“Then what, I ask, are we to do?” The male’s frustration threatened to overwhelm the heart-hammering efforts of his overworked circulatory system.
It was an honest, and a good, question, Matthias knew. The radicals were being very clever. Instead of perpetrating a massacre that could bring Commonwealth intervention, they were apparently making a conscious effort to avoid casualties. Deyzara were being beaten, their properties looted and destroyed, but except in a few isolated instances, killing was being avoided. The two-trunks were not being slaughtered—they were being herded. Into towns, where pressure was growing on her own people as well as on private enterprises to house and feed them. One way to alleviate such pressure would be to move refugees off-world, where adequate facilities existed to care for them.
Which, she reflected, was precisely what the extremist groups among the Sakuntala wanted. Once the Deyzara were off-world, she doubted that even the moderate elements among the Sakuntala would allow any to return.

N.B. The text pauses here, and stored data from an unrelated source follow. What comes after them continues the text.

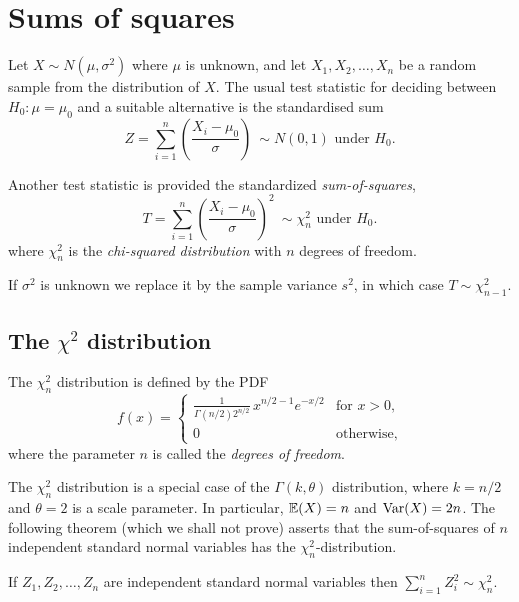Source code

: 
\section{Sums of squares}\label{sec:chi-squared}

Let $X\sim N(\mu,\sigma^2)$ where $\mu$ is unknown, and let $X_1,X_2,\ldots,X_n$ be a random sample from the distribution of $X$. The usual test statistic for deciding between $H_0:\mu=\mu_0$ and a suitable alternative is the standardised sum
\[
Z = \sum_{i=1}^n\left(\frac{X_i-\mu_0}{\sigma}\right)\ \sim N(0,1)\text{ under $H_0$.}
\]

Another test statistic is provided the standardized \emph{sum-of-squares},
\[
T = \sum_{i=1}^n\left(\frac{X_i-\mu_0}{\sigma}\right)^2\ \sim\chi^2_n \text{ under $H_0$.}
\]
where $\chi^2_n$ is the \emph{chi-squared distribution} with $n$ degrees of freedom.
\begin{remark}
If $\sigma^2$ is unknown we replace it by the sample variance $s^2$, in which case $T\sim\chi^2_{n-1}$.
\end{remark}
\subsection{The $\chi^2$ distribution}

\begin{definition}\label{defn:chisquared_dist}
The $\chi^2_{n}$ distribution is defined by the PDF
\[
f(x) = \begin{cases}
	\displaystyle\frac{1}{\Gamma(n/2)2^{n/2}}\,x^{n/2-1} e^{-x/2} & \text{for $x>0$}, \\
	0																	& \text{otherwise,}
\end{cases}
\]
where the parameter $n$ is called the \emph{degrees of freedom}.
\end{definition}
The $\chi^2_{n}$ distribution is a special case of the $\Gamma(k,\theta)$ distribution, where $k=n/2$ and $\theta=2$ is a scale parameter. In particular, $\mathbb{E}(X) = n$ and $\text{Var}(X)=2n$.
%
The following theorem (which we shall not prove) asserts that the sum-of-squares of $n$ independent standard normal variables has the $\chi^2_n$-distribution.
\begin{theorem}
If $Z_1,Z_2,\ldots,Z_n$ are independent standard normal variables then $\displaystyle\sum_{i=1}^n Z_i^2\sim\chi^2_n$.
\end{theorem}

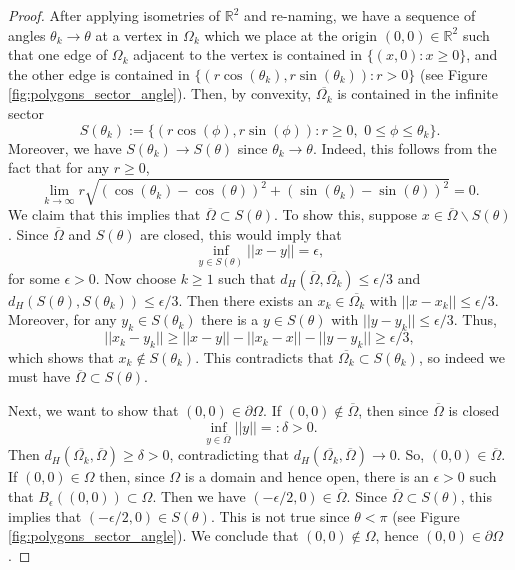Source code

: \documentclass{amsart}
\theoremstyle{definition}
\newcommand*{\R}{\mathbb{R}}
\begin{document}
\begin{proof}
After applying isometries of $\R^2$ and re-naming, we have a sequence of angles $\theta_k \to \theta$ at a vertex in $\Omega_k$ which we place at the origin $(0,0) \in \R^2$ such that one edge of $\Omega_k$ adjacent to the vertex is contained in $\{(x,0) : x \geq 0\}$, and the other edge is contained in $\{(r\cos(\theta_k), r\sin(\theta_k)) : r > 0\}$ (see Figure \ref{fig:polygons_sector_angle}). Then, by convexity, $\overline{\Omega_k}$ is contained in the infinite sector
\begin{equation*}
    S(\theta_k) := \{(r\cos(\phi), r\sin(\phi)) : r \geq 0, \,\,0 \leq \phi \leq \theta_k\}.
\end{equation*}
Moreover, we have $S(\theta_k) \to S(\theta)$ since $\theta_k \to \theta$. Indeed, this follows from the fact that for any $r \geq 0$,
\begin{equation*}
    \lim_{k \to \infty} r\sqrt{(\cos(\theta_k) - \cos(\theta))^2 + (\sin(\theta_k) - \sin(\theta))^2} = 0.
\end{equation*}
We claim that this implies that $\overline{\Omega} \subset S(\theta)$. To show this, suppose $x \in \overline{\Omega} \backslash S(\theta)$. Since $\overline{\Omega}$ and $S(\theta)$ are closed, this would imply that 
\begin{equation*}
    \inf_{y \in S(\theta)} ||x-y|| = \epsilon,
\end{equation*}
for some $\epsilon > 0$. Now choose $k \geq 1$ such that $d_H(\overline{\Omega}, \overline{\Omega_k}) \leq \epsilon/3$ and $d_H(S(\theta), S(\theta_k)) \leq \epsilon/3$. Then there exists an $x_k \in \overline{\Omega_k}$ with $||x-x_k|| \leq \epsilon/3$. Moreover, for any $y_k \in S(\theta_k)$ there is a $y \in S(\theta)$ with $||y-y_k|| \leq \epsilon/3$. Thus,
\begin{equation*}
    ||x_k-y_k|| \geq ||x-y|| - ||x_k - x|| - ||y-y_k|| \geq \epsilon/3,
\end{equation*}
which shows that $x_k \notin S(\theta_k)$. This contradicts that $\overline{\Omega_k} \subset S(\theta_k)$, so indeed we must have $\overline{\Omega} \subset S(\theta)$. 

Next, we want to show that $(0,0) \in \partial\Omega$. If $(0,0) \notin \overline{\Omega}$, then since $\overline{\Omega}$ is closed
\begin{equation*}
    \inf_{y \in \overline{\Omega}} ||y|| =: \delta > 0.
\end{equation*}
Then $d_H(\overline{\Omega_k}, \overline{\Omega}) \geq \delta > 0$, contradicting that $d_H(\overline{\Omega_k}, \overline{\Omega}) \to 0$. So, $(0,0) \in \overline{\Omega}$. If $(0,0) \in \Omega$ then, since $\Omega$ is a domain and hence open, there is an $\epsilon > 0$ such that $B_\epsilon((0,0)) \subset \Omega$. Then we have $(-\epsilon/2,0) \in \overline{\Omega}$. Since $\overline{\Omega} \subset S(\theta)$, this implies that $(-\epsilon/2,0) \in S(\theta)$. This is not true since $\theta < \pi$ (see Figure \ref{fig:polygons_sector_angle}). We conclude that $(0,0) \notin \Omega$, hence $(0,0) \in \partial\Omega$. 



\end{proof}
\end{document}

Who had advised them on such a plan of action? Knowing the Sakuntala as she did, she found it hard to credit the fanatics among them with such cunning. The radicals were known for their audacity, not their restraint. Someone was helping them with advice as well as with advanced arms. But who? A few elements among the Deyzara themselves might benefit from seeing a large number of their colleagues ejected from Fluva. That was a hard possibility to countenance. What of her own kind? Could she trust every human on Fluva? Take the inventorying of weapons, for example. Without seeing for herself, how did she know if the report that had been hastily compiled and sent to her was wholly accurate?